*YOUR OBJECTIVE*:
Please filter the data down to the lines that include the word "caption" and copy them.

*RECORDS FOR PROCESSING*:
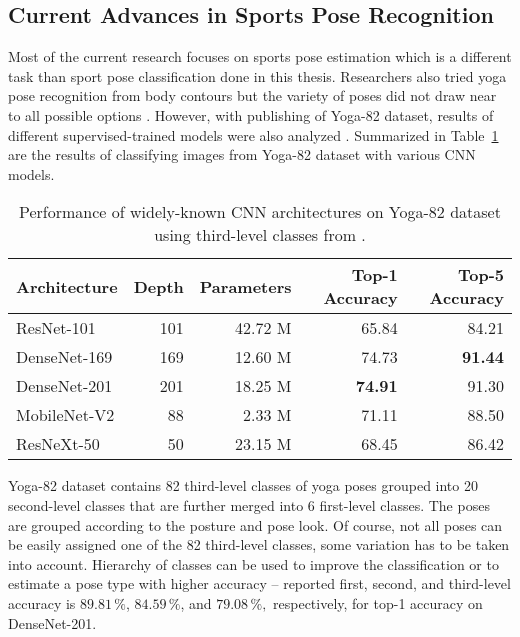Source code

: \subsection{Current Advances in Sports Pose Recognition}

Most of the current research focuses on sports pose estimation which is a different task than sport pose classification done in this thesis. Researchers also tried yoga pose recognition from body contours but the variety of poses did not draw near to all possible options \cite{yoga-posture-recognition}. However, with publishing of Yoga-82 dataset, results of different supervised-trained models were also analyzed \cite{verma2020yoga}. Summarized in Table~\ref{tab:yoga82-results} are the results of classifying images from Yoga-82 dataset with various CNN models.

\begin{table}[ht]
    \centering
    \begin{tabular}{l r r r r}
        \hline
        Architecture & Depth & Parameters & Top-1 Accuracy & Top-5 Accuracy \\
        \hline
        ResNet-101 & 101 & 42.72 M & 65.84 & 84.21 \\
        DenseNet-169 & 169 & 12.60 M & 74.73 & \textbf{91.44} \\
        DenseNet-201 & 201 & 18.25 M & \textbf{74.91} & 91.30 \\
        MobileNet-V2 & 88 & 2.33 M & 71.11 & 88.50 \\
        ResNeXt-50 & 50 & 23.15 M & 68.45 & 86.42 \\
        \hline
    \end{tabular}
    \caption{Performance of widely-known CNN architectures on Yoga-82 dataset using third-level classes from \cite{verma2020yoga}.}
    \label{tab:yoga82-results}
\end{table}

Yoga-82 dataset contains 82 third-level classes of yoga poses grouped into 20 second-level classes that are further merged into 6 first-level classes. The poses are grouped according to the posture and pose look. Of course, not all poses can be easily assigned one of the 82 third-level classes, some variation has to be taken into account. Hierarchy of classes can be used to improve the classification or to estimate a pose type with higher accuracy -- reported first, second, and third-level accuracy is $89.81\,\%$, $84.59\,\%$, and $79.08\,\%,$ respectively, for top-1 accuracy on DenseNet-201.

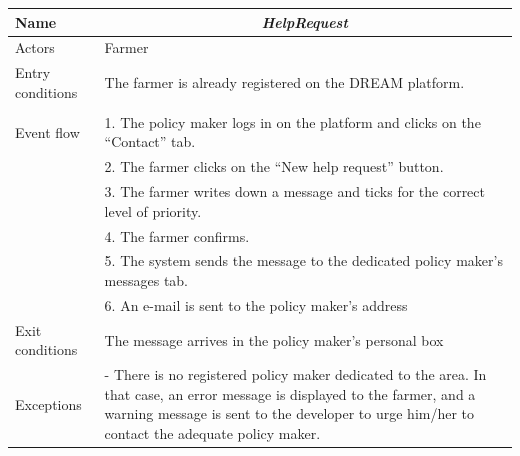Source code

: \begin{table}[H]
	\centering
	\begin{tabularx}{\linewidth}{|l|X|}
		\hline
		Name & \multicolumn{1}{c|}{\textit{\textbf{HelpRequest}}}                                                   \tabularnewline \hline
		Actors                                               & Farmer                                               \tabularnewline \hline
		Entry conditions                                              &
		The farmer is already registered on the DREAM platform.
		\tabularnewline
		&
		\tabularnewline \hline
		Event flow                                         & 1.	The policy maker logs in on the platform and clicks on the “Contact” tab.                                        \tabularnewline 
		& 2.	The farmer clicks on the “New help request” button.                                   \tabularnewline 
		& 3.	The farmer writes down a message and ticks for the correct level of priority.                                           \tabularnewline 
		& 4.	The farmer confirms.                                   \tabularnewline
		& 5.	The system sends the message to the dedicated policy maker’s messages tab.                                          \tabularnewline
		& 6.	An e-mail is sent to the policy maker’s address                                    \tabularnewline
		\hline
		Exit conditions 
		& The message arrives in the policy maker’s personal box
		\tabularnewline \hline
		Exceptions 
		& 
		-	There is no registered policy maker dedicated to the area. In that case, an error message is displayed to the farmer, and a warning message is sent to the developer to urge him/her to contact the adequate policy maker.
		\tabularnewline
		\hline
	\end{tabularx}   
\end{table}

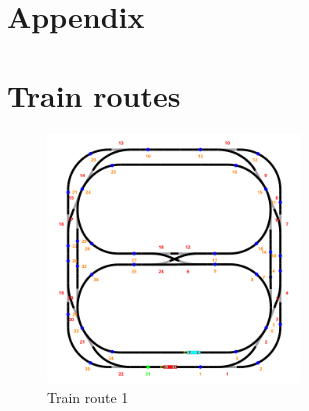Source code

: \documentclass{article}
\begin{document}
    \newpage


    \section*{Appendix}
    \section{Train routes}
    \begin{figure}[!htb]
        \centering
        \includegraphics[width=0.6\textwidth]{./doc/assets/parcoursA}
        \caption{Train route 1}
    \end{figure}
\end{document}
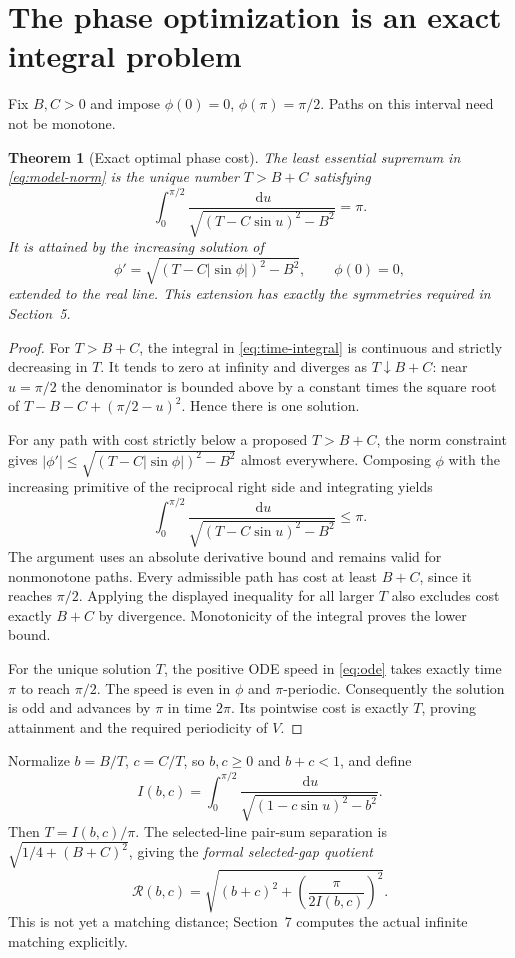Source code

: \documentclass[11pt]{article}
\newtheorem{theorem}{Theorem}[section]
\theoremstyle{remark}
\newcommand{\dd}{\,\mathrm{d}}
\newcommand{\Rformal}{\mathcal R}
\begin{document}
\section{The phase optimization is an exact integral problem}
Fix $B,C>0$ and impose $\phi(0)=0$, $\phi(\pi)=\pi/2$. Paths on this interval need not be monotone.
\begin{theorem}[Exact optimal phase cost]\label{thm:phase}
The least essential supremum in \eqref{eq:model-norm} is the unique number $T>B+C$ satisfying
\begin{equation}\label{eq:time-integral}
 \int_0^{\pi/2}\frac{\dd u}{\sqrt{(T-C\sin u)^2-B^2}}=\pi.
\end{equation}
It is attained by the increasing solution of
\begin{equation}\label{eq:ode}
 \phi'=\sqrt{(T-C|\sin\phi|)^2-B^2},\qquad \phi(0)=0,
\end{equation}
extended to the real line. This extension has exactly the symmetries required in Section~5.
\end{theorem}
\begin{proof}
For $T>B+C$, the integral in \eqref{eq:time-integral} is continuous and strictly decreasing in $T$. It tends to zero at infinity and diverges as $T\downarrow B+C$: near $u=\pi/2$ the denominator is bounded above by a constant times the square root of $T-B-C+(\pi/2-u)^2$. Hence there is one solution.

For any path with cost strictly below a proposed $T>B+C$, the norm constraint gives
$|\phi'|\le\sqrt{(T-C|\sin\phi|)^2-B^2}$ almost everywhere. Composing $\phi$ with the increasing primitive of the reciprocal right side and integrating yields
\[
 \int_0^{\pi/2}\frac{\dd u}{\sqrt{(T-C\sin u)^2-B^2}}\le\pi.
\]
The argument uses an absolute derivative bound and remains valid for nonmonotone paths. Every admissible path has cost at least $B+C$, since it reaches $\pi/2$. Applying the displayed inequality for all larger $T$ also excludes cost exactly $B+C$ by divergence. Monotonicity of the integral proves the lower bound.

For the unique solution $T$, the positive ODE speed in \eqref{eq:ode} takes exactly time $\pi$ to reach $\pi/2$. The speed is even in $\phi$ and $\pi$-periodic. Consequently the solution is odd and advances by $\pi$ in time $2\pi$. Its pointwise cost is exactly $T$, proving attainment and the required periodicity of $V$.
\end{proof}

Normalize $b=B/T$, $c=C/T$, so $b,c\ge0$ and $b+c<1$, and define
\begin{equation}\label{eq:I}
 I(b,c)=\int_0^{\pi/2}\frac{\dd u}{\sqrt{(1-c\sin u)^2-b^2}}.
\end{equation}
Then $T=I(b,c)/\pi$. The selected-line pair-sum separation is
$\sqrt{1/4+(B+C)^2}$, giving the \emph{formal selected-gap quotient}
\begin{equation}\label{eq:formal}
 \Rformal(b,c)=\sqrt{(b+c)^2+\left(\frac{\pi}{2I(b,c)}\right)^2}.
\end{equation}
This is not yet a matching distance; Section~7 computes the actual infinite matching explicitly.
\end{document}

==

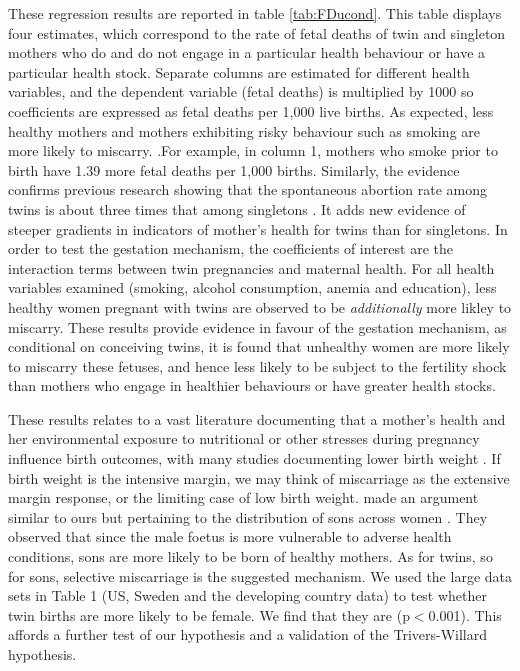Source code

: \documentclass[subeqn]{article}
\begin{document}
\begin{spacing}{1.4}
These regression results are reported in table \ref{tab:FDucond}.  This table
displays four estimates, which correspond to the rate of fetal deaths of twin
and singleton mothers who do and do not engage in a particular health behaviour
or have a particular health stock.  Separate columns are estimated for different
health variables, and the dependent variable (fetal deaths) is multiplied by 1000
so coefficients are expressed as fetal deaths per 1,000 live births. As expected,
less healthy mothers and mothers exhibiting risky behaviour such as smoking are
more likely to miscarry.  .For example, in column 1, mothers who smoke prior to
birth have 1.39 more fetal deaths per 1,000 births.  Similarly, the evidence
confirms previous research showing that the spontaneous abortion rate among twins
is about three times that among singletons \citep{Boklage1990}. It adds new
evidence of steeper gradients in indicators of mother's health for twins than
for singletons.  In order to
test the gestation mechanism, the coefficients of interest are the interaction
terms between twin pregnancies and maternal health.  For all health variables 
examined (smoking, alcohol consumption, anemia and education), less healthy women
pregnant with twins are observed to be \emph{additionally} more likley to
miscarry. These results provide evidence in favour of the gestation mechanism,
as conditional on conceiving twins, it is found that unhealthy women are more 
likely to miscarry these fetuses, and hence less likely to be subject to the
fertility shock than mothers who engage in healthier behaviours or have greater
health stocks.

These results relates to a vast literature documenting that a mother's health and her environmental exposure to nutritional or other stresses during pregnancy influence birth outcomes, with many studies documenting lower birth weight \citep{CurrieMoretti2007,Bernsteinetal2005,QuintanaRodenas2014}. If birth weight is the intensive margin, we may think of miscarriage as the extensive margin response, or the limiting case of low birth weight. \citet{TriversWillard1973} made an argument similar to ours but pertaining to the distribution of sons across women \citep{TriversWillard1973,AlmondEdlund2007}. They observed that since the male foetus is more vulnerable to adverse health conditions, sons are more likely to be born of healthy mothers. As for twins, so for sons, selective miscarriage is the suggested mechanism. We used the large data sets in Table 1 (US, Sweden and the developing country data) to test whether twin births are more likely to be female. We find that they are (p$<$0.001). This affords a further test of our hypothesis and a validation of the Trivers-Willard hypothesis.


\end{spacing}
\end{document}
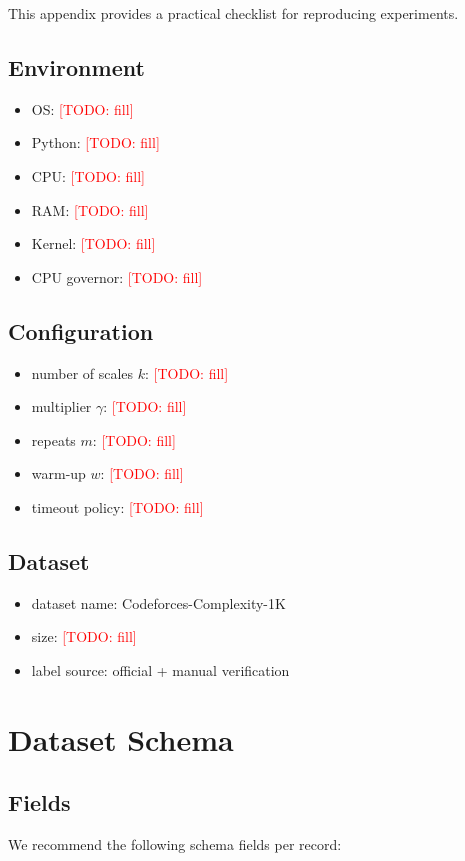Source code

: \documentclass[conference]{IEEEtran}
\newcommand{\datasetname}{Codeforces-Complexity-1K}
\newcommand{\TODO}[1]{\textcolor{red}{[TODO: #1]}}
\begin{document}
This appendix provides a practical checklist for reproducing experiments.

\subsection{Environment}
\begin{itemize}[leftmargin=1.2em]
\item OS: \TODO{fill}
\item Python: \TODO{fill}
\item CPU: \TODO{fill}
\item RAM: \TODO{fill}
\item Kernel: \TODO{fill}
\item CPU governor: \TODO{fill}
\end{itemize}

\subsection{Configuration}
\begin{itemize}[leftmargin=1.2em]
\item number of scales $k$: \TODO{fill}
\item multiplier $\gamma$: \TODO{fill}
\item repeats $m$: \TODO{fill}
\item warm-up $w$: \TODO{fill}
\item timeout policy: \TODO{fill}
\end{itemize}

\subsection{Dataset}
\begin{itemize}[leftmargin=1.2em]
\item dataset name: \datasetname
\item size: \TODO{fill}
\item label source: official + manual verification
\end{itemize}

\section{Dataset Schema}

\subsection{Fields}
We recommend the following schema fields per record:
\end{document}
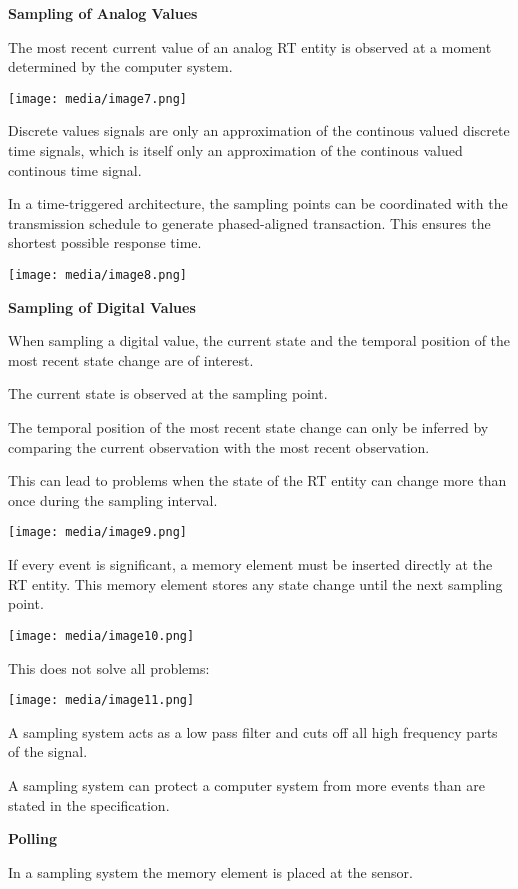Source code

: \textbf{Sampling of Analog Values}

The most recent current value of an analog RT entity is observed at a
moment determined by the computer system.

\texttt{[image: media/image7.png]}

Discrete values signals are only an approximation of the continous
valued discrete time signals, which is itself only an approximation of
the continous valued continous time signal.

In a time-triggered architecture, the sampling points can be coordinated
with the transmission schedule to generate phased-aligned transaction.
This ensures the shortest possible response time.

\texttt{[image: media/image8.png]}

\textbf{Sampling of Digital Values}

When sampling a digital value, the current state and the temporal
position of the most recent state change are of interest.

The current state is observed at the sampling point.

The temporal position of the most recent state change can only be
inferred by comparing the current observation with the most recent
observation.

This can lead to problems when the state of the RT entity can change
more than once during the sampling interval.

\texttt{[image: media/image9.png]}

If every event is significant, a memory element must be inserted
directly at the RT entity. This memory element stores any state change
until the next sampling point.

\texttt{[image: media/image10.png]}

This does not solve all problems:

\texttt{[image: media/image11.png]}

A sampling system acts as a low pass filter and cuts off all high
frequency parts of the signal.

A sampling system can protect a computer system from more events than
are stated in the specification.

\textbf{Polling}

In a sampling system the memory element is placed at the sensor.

==

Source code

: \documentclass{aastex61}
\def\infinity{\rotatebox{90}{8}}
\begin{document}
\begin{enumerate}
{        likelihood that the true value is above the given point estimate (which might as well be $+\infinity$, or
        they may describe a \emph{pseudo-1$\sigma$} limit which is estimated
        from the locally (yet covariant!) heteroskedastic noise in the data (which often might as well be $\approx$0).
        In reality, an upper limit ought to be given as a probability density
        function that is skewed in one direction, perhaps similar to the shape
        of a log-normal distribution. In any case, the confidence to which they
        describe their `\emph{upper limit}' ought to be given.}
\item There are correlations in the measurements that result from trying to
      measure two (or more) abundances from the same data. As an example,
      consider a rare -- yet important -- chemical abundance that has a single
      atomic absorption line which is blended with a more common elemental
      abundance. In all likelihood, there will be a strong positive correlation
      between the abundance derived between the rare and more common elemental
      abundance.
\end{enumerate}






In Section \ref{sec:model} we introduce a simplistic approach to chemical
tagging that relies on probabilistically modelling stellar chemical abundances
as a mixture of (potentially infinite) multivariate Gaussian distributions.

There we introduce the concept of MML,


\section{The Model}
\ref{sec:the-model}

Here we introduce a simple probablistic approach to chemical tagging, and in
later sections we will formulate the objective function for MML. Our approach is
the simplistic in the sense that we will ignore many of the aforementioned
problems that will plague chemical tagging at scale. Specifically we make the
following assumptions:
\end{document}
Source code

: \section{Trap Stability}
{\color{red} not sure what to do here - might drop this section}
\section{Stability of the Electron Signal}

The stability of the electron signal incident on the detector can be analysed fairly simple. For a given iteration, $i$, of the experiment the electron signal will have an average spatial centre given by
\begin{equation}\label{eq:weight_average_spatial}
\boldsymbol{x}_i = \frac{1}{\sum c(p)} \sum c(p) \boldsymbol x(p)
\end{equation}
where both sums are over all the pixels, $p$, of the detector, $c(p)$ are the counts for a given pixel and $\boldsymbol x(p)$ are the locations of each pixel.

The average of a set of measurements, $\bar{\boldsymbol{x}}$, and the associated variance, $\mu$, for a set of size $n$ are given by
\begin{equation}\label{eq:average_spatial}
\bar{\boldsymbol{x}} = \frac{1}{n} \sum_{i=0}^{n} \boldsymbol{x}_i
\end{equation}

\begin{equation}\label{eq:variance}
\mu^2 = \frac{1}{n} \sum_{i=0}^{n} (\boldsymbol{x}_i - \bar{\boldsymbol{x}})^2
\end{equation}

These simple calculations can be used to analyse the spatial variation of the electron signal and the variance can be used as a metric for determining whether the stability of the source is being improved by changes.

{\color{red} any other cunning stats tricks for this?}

*WRITTEN RESPONSE*:
    \caption{Performance of widely-known CNN architectures on Yoga-82 dataset using third-level classes from \cite{verma2020yoga}.}
        \caption{Train route 1}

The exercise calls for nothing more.